The American tenor Krister Kroll stood at the Romanesque doorway at the very back of the stage, decked in furs left over from
Attila
(“proving that even Verdi nodded”—
The Observer)
in 1978 and tartan bought in bulk from the local Pricewise chain of discount stores. He was the only one in costume, because he said it was the sort of costume you needed to get the feel of. He was in the mold of so many American tenors: stalwart, clean limbed, and rather small of voice. He had appeared, pleasantly, in Rossini's
Torvaldo e Dorliska
(“a stillborn curiosity”—
The Observer)
the year before. As he stood, dramatically, at the doorway, first Adelaide whispered her apprehensions at the sight of her lover, then her husband expressed his suspicions at the sight (in furs and tartan) of the handsome stranger.
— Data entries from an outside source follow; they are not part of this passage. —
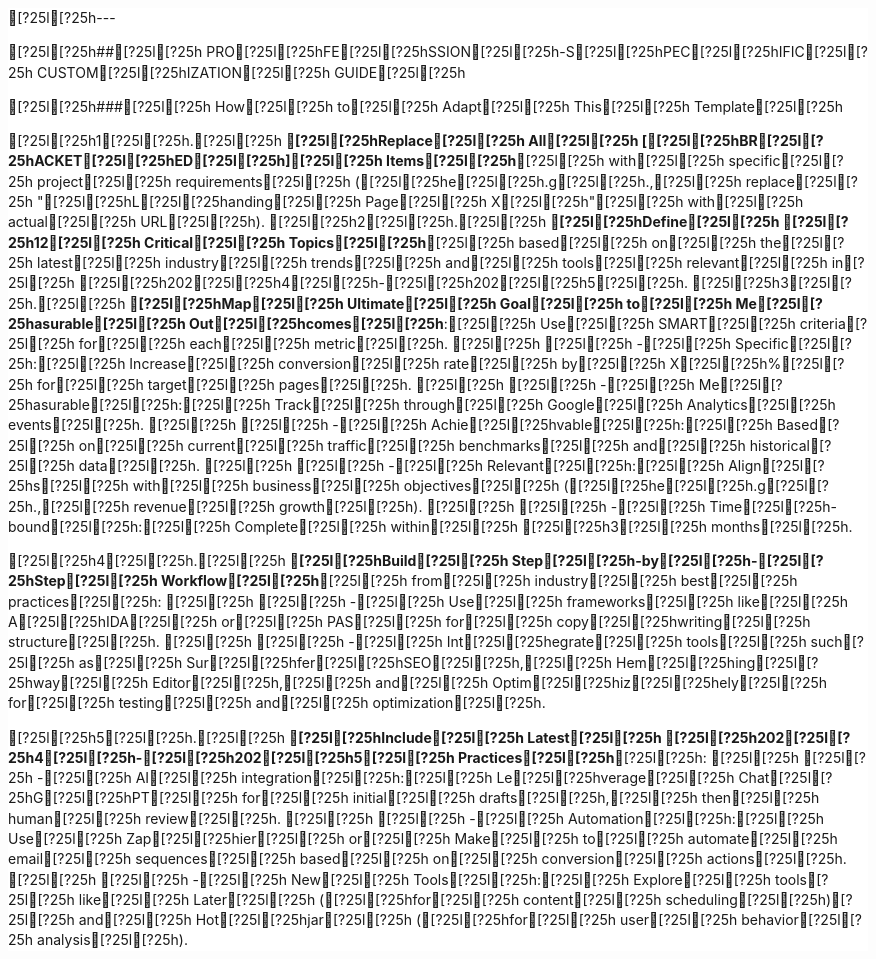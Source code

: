 [?25l[?25h---

[?25l[?25h##[?25l[?25h PRO[?25l[?25hFE[?25l[?25hSSION[?25l[?25h-S[?25l[?25hPEC[?25l[?25hIFIC[?25l[?25h CUSTOM[?25l[?25hIZATION[?25l[?25h GUIDE[?25l[?25h

[?25l[?25h###[?25l[?25h How[?25l[?25h to[?25l[?25h Adapt[?25l[?25h This[?25l[?25h Template[?25l[?25h

[?25l[?25h1[?25l[?25h.[?25l[?25h **[?25l[?25hReplace[?25l[?25h All[?25l[?25h [[?25l[?25hBR[?25l[?25hACKET[?25l[?25hED[?25l[?25h][?25l[?25h Items[?25l[?25h**[?25l[?25h with[?25l[?25h specific[?25l[?25h project[?25l[?25h requirements[?25l[?25h ([?25l[?25he[?25l[?25h.g[?25l[?25h.,[?25l[?25h replace[?25l[?25h "[?25l[?25hL[?25l[?25handing[?25l[?25h Page[?25l[?25h X[?25l[?25h"[?25l[?25h with[?25l[?25h actual[?25l[?25h URL[?25l[?25h).
[?25l[?25h2[?25l[?25h.[?25l[?25h **[?25l[?25hDefine[?25l[?25h [?25l[?25h12[?25l[?25h Critical[?25l[?25h Topics[?25l[?25h**[?25l[?25h based[?25l[?25h on[?25l[?25h the[?25l[?25h latest[?25l[?25h industry[?25l[?25h trends[?25l[?25h and[?25l[?25h tools[?25l[?25h relevant[?25l[?25h in[?25l[?25h [?25l[?25h202[?25l[?25h4[?25l[?25h-[?25l[?25h202[?25l[?25h5[?25l[?25h.
[?25l[?25h3[?25l[?25h.[?25l[?25h **[?25l[?25hMap[?25l[?25h Ultimate[?25l[?25h Goal[?25l[?25h to[?25l[?25h Me[?25l[?25hasurable[?25l[?25h Out[?25l[?25hcomes[?25l[?25h**:[?25l[?25h Use[?25l[?25h SMART[?25l[?25h criteria[?25l[?25h for[?25l[?25h each[?25l[?25h metric[?25l[?25h.
[?25l[?25h  [?25l[?25h -[?25l[?25h Specific[?25l[?25h:[?25l[?25h Increase[?25l[?25h conversion[?25l[?25h rate[?25l[?25h by[?25l[?25h X[?25l[?25h%[?25l[?25h for[?25l[?25h target[?25l[?25h pages[?25l[?25h.
[?25l[?25h  [?25l[?25h -[?25l[?25h Me[?25l[?25hasurable[?25l[?25h:[?25l[?25h Track[?25l[?25h through[?25l[?25h Google[?25l[?25h Analytics[?25l[?25h events[?25l[?25h.
[?25l[?25h  [?25l[?25h -[?25l[?25h Achie[?25l[?25hvable[?25l[?25h:[?25l[?25h Based[?25l[?25h on[?25l[?25h current[?25l[?25h traffic[?25l[?25h benchmarks[?25l[?25h and[?25l[?25h historical[?25l[?25h data[?25l[?25h.
[?25l[?25h  [?25l[?25h -[?25l[?25h Relevant[?25l[?25h:[?25l[?25h Align[?25l[?25hs[?25l[?25h with[?25l[?25h business[?25l[?25h objectives[?25l[?25h ([?25l[?25he[?25l[?25h.g[?25l[?25h.,[?25l[?25h revenue[?25l[?25h growth[?25l[?25h).
[?25l[?25h  [?25l[?25h -[?25l[?25h Time[?25l[?25h-bound[?25l[?25h:[?25l[?25h Complete[?25l[?25h within[?25l[?25h [?25l[?25h3[?25l[?25h months[?25l[?25h.

[?25l[?25h4[?25l[?25h.[?25l[?25h **[?25l[?25hBuild[?25l[?25h Step[?25l[?25h-by[?25l[?25h-[?25l[?25hStep[?25l[?25h Workflow[?25l[?25h**[?25l[?25h from[?25l[?25h industry[?25l[?25h best[?25l[?25h practices[?25l[?25h:
[?25l[?25h  [?25l[?25h -[?25l[?25h Use[?25l[?25h frameworks[?25l[?25h like[?25l[?25h A[?25l[?25hIDA[?25l[?25h or[?25l[?25h PAS[?25l[?25h for[?25l[?25h copy[?25l[?25hwriting[?25l[?25h structure[?25l[?25h.
[?25l[?25h  [?25l[?25h -[?25l[?25h Int[?25l[?25hegrate[?25l[?25h tools[?25l[?25h such[?25l[?25h as[?25l[?25h Sur[?25l[?25hfer[?25l[?25hSEO[?25l[?25h,[?25l[?25h Hem[?25l[?25hing[?25l[?25hway[?25l[?25h Editor[?25l[?25h,[?25l[?25h and[?25l[?25h Optim[?25l[?25hiz[?25l[?25hely[?25l[?25h for[?25l[?25h testing[?25l[?25h and[?25l[?25h optimization[?25l[?25h.

[?25l[?25h5[?25l[?25h.[?25l[?25h **[?25l[?25hInclude[?25l[?25h Latest[?25l[?25h [?25l[?25h202[?25l[?25h4[?25l[?25h-[?25l[?25h202[?25l[?25h5[?25l[?25h Practices[?25l[?25h**[?25l[?25h:
[?25l[?25h  [?25l[?25h -[?25l[?25h AI[?25l[?25h integration[?25l[?25h:[?25l[?25h Le[?25l[?25hverage[?25l[?25h Chat[?25l[?25hG[?25l[?25hPT[?25l[?25h for[?25l[?25h initial[?25l[?25h drafts[?25l[?25h,[?25l[?25h then[?25l[?25h human[?25l[?25h review[?25l[?25h.
[?25l[?25h  [?25l[?25h -[?25l[?25h Automation[?25l[?25h:[?25l[?25h Use[?25l[?25h Zap[?25l[?25hier[?25l[?25h or[?25l[?25h Make[?25l[?25h to[?25l[?25h automate[?25l[?25h email[?25l[?25h sequences[?25l[?25h based[?25l[?25h on[?25l[?25h conversion[?25l[?25h actions[?25l[?25h.
[?25l[?25h  [?25l[?25h -[?25l[?25h New[?25l[?25h Tools[?25l[?25h:[?25l[?25h Explore[?25l[?25h tools[?25l[?25h like[?25l[?25h Later[?25l[?25h ([?25l[?25hfor[?25l[?25h content[?25l[?25h scheduling[?25l[?25h)[?25l[?25h and[?25l[?25h Hot[?25l[?25hjar[?25l[?25h ([?25l[?25hfor[?25l[?25h user[?25l[?25h behavior[?25l[?25h analysis[?25l[?25h).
And then Krister Kroll launched himself into the great tune:

Io son pari ad uom cui scende

Già la scure sulla testa . . .

Even to Peter, sitting in the wings, it was an anticlimax: It was like being handed lemonade when you had expected champagne. He saw the festival director mask an expression of dismay; he seemed to be wondering what sound, if any, would penetrate to the gods.
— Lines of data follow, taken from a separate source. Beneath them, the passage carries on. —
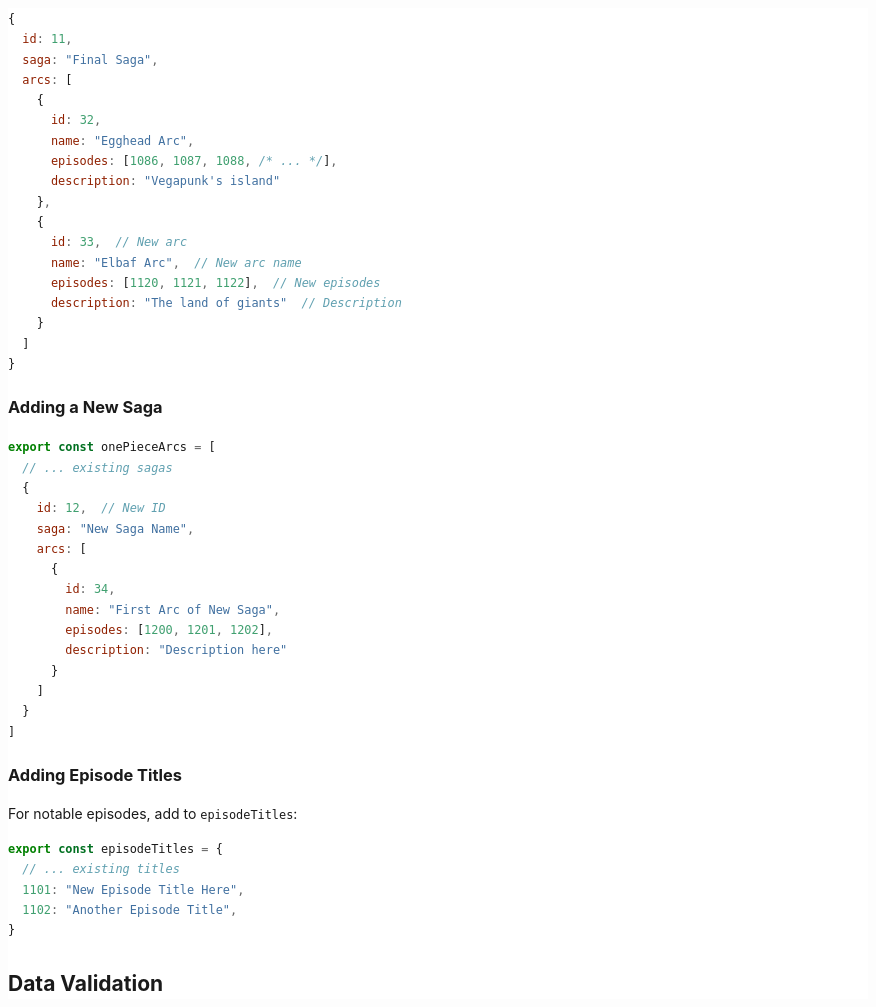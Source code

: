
 ```javascript
{
  id: 11,
  saga: "Final Saga",
  arcs: [
    {
      id: 32,
      name: "Egghead Arc",
      episodes: [1086, 1087, 1088, /* ... */],
      description: "Vegapunk's island"
    },
    {
      id: 33,  // New arc
      name: "Elbaf Arc",  // New arc name
      episodes: [1120, 1121, 1122],  // New episodes
      description: "The land of giants"  // Description
    }
  ]
}
```

### Adding a New Saga

```javascript
export const onePieceArcs = [
  // ... existing sagas
  {
    id: 12,  // New ID
    saga: "New Saga Name",
    arcs: [
      {
        id: 34,
        name: "First Arc of New Saga",
        episodes: [1200, 1201, 1202],
        description: "Description here"
      }
    ]
  }
]
```

### Adding Episode Titles

For notable episodes, add to `episodeTitles`:

```javascript
export const episodeTitles = {
  // ... existing titles
  1101: "New Episode Title Here",
  1102: "Another Episode Title",
}
```

## Data Validation
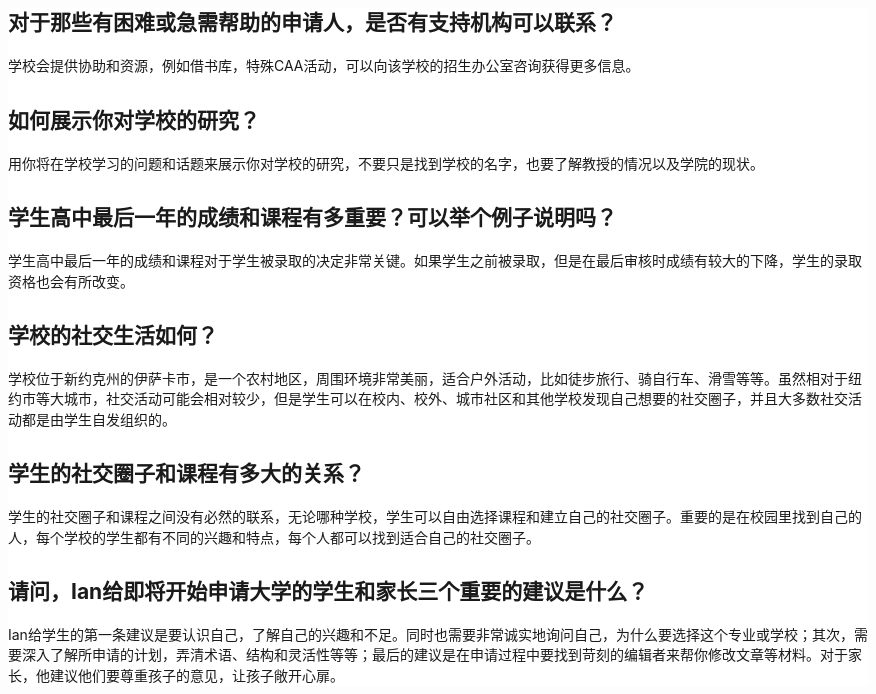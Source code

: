 
## 对于那些有困难或急需帮助的申请人，是否有支持机构可以联系？ 
学校会提供协助和资源，例如借书库，特殊CAA活动，可以向该学校的招生办公室咨询获得更多信息。


## 如何展示你对学校的研究？

用你将在学校学习的问题和话题来展示你对学校的研究，不要只是找到学校的名字，也要了解教授的情况以及学院的现状。


## 学生高中最后一年的成绩和课程有多重要？可以举个例子说明吗？

学生高中最后一年的成绩和课程对于学生被录取的决定非常关键。如果学生之前被录取，但是在最后审核时成绩有较大的下降，学生的录取资格也会有所改变。


## 学校的社交生活如何？

学校位于新约克州的伊萨卡市，是一个农村地区，周围环境非常美丽，适合户外活动，比如徒步旅行、骑自行车、滑雪等等。虽然相对于纽约市等大城市，社交活动可能会相对较少，但是学生可以在校内、校外、城市社区和其他学校发现自己想要的社交圈子，并且大多数社交活动都是由学生自发组织的。


## 学生的社交圈子和课程有多大的关系？

学生的社交圈子和课程之间没有必然的联系，无论哪种学校，学生可以自由选择课程和建立自己的社交圈子。重要的是在校园里找到自己的人，每个学校的学生都有不同的兴趣和特点，每个人都可以找到适合自己的社交圈子。


## 请问，Ian给即将开始申请大学的学生和家长三个重要的建议是什么？

Ian给学生的第一条建议是要认识自己，了解自己的兴趣和不足。同时也需要非常诚实地询问自己，为什么要选择这个专业或学校；其次，需要深入了解所申请的计划，弄清术语、结构和灵活性等等；最后的建议是在申请过程中要找到苛刻的编辑者来帮你修改文章等材料。对于家长，他建议他们要尊重孩子的意见，让孩子敞开心扉。

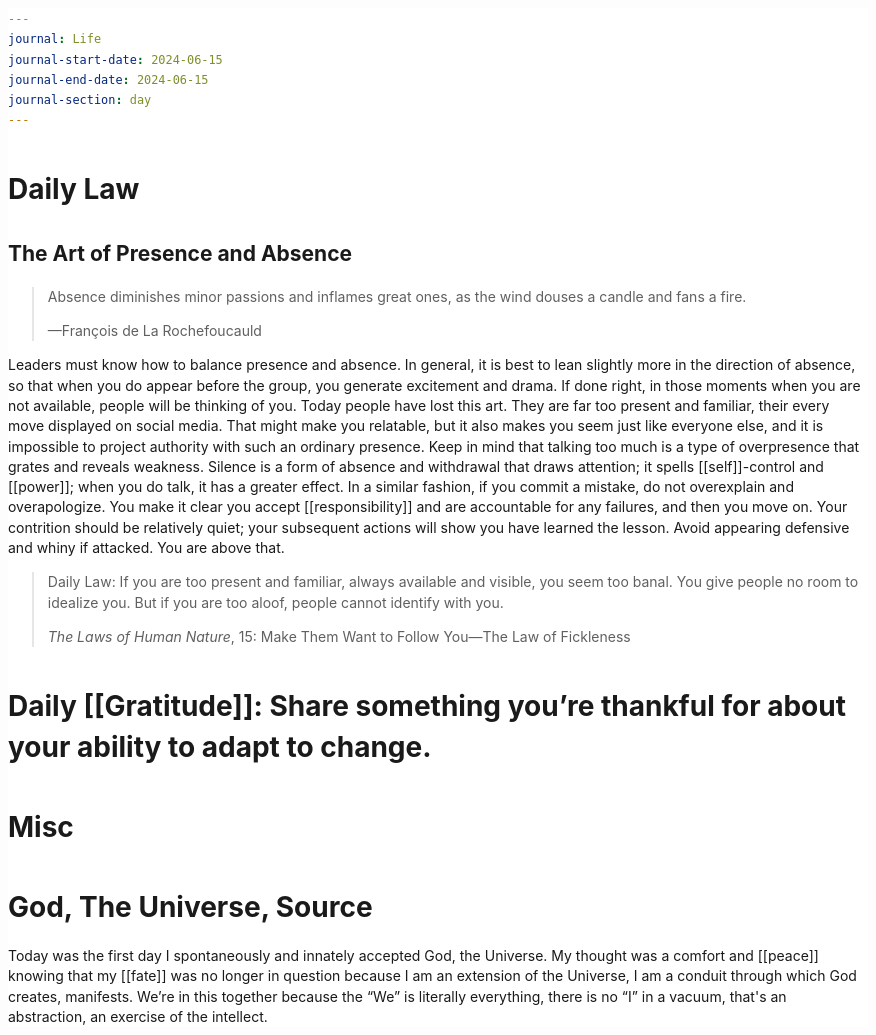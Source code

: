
 ```yaml
---
journal: Life
journal-start-date: 2024-06-15
journal-end-date: 2024-06-15
journal-section: day
---
```


```calendar-nav
```

# Daily Law
## The Art of Presence and Absence

> Absence diminishes minor passions and inflames great ones, as the wind douses a candle and fans a fire.
> 
> —François de La Rochefoucauld

Leaders must know how to balance presence and absence. In general, it is best to lean slightly more in the direction of absence, so that when you do appear before the group, you generate excitement and drama. If done right, in those moments when you are not available, people will be thinking of you. Today people have lost this art. They are far too present and familiar, their every move displayed on social media. That might make you relatable, but it also makes you seem just like everyone else, and it is impossible to project authority with such an ordinary presence. Keep in mind that talking too much is a type of overpresence that grates and reveals weakness. Silence is a form of absence and withdrawal that draws attention; it spells [[self]]-control and [[power]]; when you do talk, it has a greater effect. In a similar fashion, if you commit a mistake, do not overexplain and overapologize. You make it clear you accept [[responsibility]] and are accountable for any failures, and then you move on. Your contrition should be relatively quiet; your subsequent actions will show you have learned the lesson. Avoid appearing defensive and whiny if attacked. You are above that.

> Daily Law: If you are too present and familiar, always available and visible, you seem too banal. You give people no room to idealize you. But if you are too aloof, people cannot identify with you.
> 
> _The Laws of Human Nature_, 15: Make Them Want to Follow You—The Law of Fickleness

# Daily [[Gratitude]]: Share something you’re thankful for about your ability to adapt to change.

# Misc

# God, The Universe, Source

Today was the first day I spontaneously and innately accepted God, the Universe. My thought was a comfort and [[peace]] knowing that my [[fate]] was no longer in question because I am an extension of the Universe, I am a conduit through which God creates, manifests. We’re in this together because the “We” is literally everything, there is no “I” in a vacuum, that's an abstraction, an exercise of the intellect.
Gunter Gottlieb, with an impatient gesture, stopped the
orchestra. Silently, pregnantly, he pointed with his baton to the center front of the stage. Krister Kroll looked uncertainly from Gottlieb to Terry Potts, the producer, in the stalls. Terry was already jumping out of his seat in agitation.

“But, Gunter, you can't have him there. He's just arrived, and he's apprehensive and agitated, uncertain of his reception. He can't just barge his way right to the center of things.”

Natalya seemed to agree with him. She was expostulating violently in Russian against the improbability of the thing, which Peter was just about, somewhat nervously, to translate when he saw that Brad Mallory, with Singh in tow, had come on to the stage and Brad was expostulating with her and calming her. He seemed to be able to do it without benefit of common language, but that was doubtless a necessary talent of agents.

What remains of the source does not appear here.